▼▼▼

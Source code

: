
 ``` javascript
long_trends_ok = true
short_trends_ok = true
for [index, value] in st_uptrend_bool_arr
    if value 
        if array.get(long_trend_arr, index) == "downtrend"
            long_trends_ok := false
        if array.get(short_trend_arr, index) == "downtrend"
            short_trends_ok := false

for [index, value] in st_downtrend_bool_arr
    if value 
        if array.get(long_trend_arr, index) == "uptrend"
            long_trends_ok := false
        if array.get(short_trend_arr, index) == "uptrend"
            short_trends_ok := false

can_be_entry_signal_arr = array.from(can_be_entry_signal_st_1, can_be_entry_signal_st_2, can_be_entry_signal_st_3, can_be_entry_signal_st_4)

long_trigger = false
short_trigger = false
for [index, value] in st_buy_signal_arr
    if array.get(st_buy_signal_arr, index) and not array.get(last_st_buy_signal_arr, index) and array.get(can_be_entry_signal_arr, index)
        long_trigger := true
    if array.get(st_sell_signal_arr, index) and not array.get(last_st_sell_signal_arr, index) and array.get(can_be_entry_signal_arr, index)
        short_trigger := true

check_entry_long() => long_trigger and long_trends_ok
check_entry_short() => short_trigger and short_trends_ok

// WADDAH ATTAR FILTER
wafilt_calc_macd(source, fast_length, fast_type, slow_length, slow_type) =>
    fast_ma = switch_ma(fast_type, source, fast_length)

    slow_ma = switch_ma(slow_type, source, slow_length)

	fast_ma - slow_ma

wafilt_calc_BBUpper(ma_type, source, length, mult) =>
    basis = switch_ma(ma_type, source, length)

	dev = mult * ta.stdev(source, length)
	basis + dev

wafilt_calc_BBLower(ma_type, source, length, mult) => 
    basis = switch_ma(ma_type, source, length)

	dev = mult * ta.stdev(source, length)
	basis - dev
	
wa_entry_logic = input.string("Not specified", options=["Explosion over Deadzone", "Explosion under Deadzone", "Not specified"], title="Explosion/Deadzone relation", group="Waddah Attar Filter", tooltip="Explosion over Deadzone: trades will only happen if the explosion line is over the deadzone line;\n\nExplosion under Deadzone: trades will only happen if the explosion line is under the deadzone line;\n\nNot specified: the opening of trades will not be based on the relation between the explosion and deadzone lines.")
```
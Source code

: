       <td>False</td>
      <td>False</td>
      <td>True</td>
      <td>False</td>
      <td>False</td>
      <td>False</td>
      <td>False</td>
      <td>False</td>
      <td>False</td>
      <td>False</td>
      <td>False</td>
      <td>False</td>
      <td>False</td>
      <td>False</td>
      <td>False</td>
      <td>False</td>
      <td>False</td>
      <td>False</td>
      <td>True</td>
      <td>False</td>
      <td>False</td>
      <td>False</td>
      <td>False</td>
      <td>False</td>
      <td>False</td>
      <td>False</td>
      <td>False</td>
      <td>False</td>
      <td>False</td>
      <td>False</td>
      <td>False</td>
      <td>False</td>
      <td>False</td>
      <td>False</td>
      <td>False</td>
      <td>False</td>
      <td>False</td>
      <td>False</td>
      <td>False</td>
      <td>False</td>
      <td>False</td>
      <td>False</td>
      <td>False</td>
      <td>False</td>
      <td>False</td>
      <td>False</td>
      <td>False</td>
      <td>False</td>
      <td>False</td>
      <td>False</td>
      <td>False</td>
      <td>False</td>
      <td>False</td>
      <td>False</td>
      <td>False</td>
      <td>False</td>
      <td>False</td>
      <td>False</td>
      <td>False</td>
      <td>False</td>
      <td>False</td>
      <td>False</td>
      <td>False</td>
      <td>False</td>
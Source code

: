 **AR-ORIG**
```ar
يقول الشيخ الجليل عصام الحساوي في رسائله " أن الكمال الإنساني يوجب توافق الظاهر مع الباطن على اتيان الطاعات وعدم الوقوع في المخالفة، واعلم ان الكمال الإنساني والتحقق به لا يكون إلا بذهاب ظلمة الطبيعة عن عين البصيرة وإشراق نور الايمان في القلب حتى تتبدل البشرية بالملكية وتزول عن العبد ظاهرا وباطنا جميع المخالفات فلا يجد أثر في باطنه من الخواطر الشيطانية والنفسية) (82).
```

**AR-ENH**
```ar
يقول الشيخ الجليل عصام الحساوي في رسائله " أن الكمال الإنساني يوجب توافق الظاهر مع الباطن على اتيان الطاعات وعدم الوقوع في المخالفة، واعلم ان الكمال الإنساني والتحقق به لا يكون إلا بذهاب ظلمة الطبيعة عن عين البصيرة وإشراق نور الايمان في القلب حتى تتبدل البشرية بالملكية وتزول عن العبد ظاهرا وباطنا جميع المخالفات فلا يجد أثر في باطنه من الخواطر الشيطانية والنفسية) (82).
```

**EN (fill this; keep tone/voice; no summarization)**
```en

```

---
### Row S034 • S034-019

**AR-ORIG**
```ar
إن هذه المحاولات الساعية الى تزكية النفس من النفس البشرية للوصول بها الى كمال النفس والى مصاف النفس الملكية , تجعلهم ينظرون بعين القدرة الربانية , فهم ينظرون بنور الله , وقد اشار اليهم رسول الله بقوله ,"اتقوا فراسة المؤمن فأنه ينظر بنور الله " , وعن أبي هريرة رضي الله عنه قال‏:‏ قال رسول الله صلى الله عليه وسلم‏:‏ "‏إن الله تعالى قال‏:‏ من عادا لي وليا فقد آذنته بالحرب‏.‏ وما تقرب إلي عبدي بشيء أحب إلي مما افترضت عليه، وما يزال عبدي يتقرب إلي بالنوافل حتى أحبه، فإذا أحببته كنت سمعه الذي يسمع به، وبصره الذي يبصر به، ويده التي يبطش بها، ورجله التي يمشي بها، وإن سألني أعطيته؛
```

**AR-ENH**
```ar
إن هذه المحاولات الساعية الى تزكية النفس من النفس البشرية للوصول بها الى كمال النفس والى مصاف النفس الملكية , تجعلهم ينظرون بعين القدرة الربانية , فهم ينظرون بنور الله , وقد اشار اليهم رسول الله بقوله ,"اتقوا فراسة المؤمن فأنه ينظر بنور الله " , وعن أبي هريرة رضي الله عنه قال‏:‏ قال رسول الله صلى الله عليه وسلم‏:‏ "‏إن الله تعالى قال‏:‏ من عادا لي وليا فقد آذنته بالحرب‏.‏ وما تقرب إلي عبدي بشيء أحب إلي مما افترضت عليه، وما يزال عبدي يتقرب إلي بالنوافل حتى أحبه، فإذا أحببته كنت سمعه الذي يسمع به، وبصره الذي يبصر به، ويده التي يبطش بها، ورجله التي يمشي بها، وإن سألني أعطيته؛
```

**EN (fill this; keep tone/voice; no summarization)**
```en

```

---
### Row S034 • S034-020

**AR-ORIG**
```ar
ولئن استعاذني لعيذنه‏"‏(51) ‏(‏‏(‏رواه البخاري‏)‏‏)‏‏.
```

▲▲▲

• **Goal of the exercise**:
Whole listing, every line: reproduce it exactly.

• **Completed task**:
Source code

:
 ``` javascript
long_trends_ok = true
short_trends_ok = true
for [index, value] in st_uptrend_bool_arr
    if value 
        if array.get(long_trend_arr, index) == "downtrend"
            long_trends_ok := false
        if array.get(short_trend_arr, index) == "downtrend"
            short_trends_ok := false

for [index, value] in st_downtrend_bool_arr
    if value 
        if array.get(long_trend_arr, index) == "uptrend"
            long_trends_ok := false
        if array.get(short_trend_arr, index) == "uptrend"
            short_trends_ok := false

can_be_entry_signal_arr = array.from(can_be_entry_signal_st_1, can_be_entry_signal_st_2, can_be_entry_signal_st_3, can_be_entry_signal_st_4)

long_trigger = false
short_trigger = false
for [index, value] in st_buy_signal_arr
    if array.get(st_buy_signal_arr, index) and not array.get(last_st_buy_signal_arr, index) and array.get(can_be_entry_signal_arr, index)
        long_trigger := true
    if array.get(st_sell_signal_arr, index) and not array.get(last_st_sell_signal_arr, index) and array.get(can_be_entry_signal_arr, index)
        short_trigger := true

check_entry_long() => long_trigger and long_trends_ok
check_entry_short() => short_trigger and short_trends_ok

// WADDAH ATTAR FILTER
wafilt_calc_macd(source, fast_length, fast_type, slow_length, slow_type) =>
    fast_ma = switch_ma(fast_type, source, fast_length)

    slow_ma = switch_ma(slow_type, source, slow_length)

	fast_ma - slow_ma

wafilt_calc_BBUpper(ma_type, source, length, mult) =>
    basis = switch_ma(ma_type, source, length)

	dev = mult * ta.stdev(source, length)
	basis + dev

wafilt_calc_BBLower(ma_type, source, length, mult) => 
    basis = switch_ma(ma_type, source, length)

	dev = mult * ta.stdev(source, length)
	basis - dev
	
wa_entry_logic = input.string("Not specified", options=["Explosion over Deadzone", "Explosion under Deadzone", "Not specified"], title="Explosion/Deadzone relation", group="Waddah Attar Filter", tooltip="Explosion over Deadzone: trades will only happen if the explosion line is over the deadzone line;\n\nExplosion under Deadzone: trades will only happen if the explosion line is under the deadzone line;\n\nNot specified: the opening of trades will not be based on the relation between the explosion and deadzone lines.")
```
Source code

:       <td>False</td>
      <td>False</td>
      <td>True</td>
      <td>False</td>
      <td>False</td>
      <td>False</td>
      <td>False</td>
      <td>False</td>
      <td>False</td>
      <td>False</td>
      <td>False</td>
      <td>False</td>
      <td>False</td>
      <td>False</td>
      <td>False</td>
      <td>False</td>
      <td>False</td>
      <td>False</td>
      <td>True</td>
      <td>False</td>
      <td>False</td>
      <td>False</td>
      <td>False</td>
      <td>False</td>
      <td>False</td>
      <td>False</td>
      <td>False</td>
      <td>False</td>
      <td>False</td>
      <td>False</td>
      <td>False</td>
      <td>False</td>
      <td>False</td>
      <td>False</td>
      <td>False</td>
      <td>False</td>
      <td>False</td>
      <td>False</td>
      <td>False</td>
      <td>False</td>
      <td>False</td>
      <td>False</td>
      <td>False</td>
      <td>False</td>
      <td>False</td>
      <td>False</td>
      <td>False</td>
      <td>False</td>
      <td>False</td>
      <td>False</td>
      <td>False</td>
      <td>False</td>
      <td>False</td>
      <td>False</td>
      <td>False</td>
      <td>False</td>
      <td>False</td>
      <td>False</td>
      <td>False</td>
      <td>False</td>
      <td>False</td>
      <td>False</td>
      <td>False</td>
      <td>False</td>
Source code

: **AR-ORIG**
```ar
يقول الشيخ الجليل عصام الحساوي في رسائله " أن الكمال الإنساني يوجب توافق الظاهر مع الباطن على اتيان الطاعات وعدم الوقوع في المخالفة، واعلم ان الكمال الإنساني والتحقق به لا يكون إلا بذهاب ظلمة الطبيعة عن عين البصيرة وإشراق نور الايمان في القلب حتى تتبدل البشرية بالملكية وتزول عن العبد ظاهرا وباطنا جميع المخالفات فلا يجد أثر في باطنه من الخواطر الشيطانية والنفسية) (82).
```

**AR-ENH**
```ar
يقول الشيخ الجليل عصام الحساوي في رسائله " أن الكمال الإنساني يوجب توافق الظاهر مع الباطن على اتيان الطاعات وعدم الوقوع في المخالفة، واعلم ان الكمال الإنساني والتحقق به لا يكون إلا بذهاب ظلمة الطبيعة عن عين البصيرة وإشراق نور الايمان في القلب حتى تتبدل البشرية بالملكية وتزول عن العبد ظاهرا وباطنا جميع المخالفات فلا يجد أثر في باطنه من الخواطر الشيطانية والنفسية) (82).
```

**EN (fill this; keep tone/voice; no summarization)**
```en

```

---
### Row S034 • S034-019

**AR-ORIG**
```ar
إن هذه المحاولات الساعية الى تزكية النفس من النفس البشرية للوصول بها الى كمال النفس والى مصاف النفس الملكية , تجعلهم ينظرون بعين القدرة الربانية , فهم ينظرون بنور الله , وقد اشار اليهم رسول الله بقوله ,"اتقوا فراسة المؤمن فأنه ينظر بنور الله " , وعن أبي هريرة رضي الله عنه قال‏:‏ قال رسول الله صلى الله عليه وسلم‏:‏ "‏إن الله تعالى قال‏:‏ من عادا لي وليا فقد آذنته بالحرب‏.‏ وما تقرب إلي عبدي بشيء أحب إلي مما افترضت عليه، وما يزال عبدي يتقرب إلي بالنوافل حتى أحبه، فإذا أحببته كنت سمعه الذي يسمع به، وبصره الذي يبصر به، ويده التي يبطش بها، ورجله التي يمشي بها، وإن سألني أعطيته؛
```

**AR-ENH**
```ar
إن هذه المحاولات الساعية الى تزكية النفس من النفس البشرية للوصول بها الى كمال النفس والى مصاف النفس الملكية , تجعلهم ينظرون بعين القدرة الربانية , فهم ينظرون بنور الله , وقد اشار اليهم رسول الله بقوله ,"اتقوا فراسة المؤمن فأنه ينظر بنور الله " , وعن أبي هريرة رضي الله عنه قال‏:‏ قال رسول الله صلى الله عليه وسلم‏:‏ "‏إن الله تعالى قال‏:‏ من عادا لي وليا فقد آذنته بالحرب‏.‏ وما تقرب إلي عبدي بشيء أحب إلي مما افترضت عليه، وما يزال عبدي يتقرب إلي بالنوافل حتى أحبه، فإذا أحببته كنت سمعه الذي يسمع به، وبصره الذي يبصر به، ويده التي يبطش بها، ورجله التي يمشي بها، وإن سألني أعطيته؛
```

**EN (fill this; keep tone/voice; no summarization)**
```en

```

---
### Row S034 • S034-020

**AR-ORIG**
```ar
ولئن استعاذني لعيذنه‏"‏(51) ‏(‏‏(‏رواه البخاري‏)‏‏)‏‏.
```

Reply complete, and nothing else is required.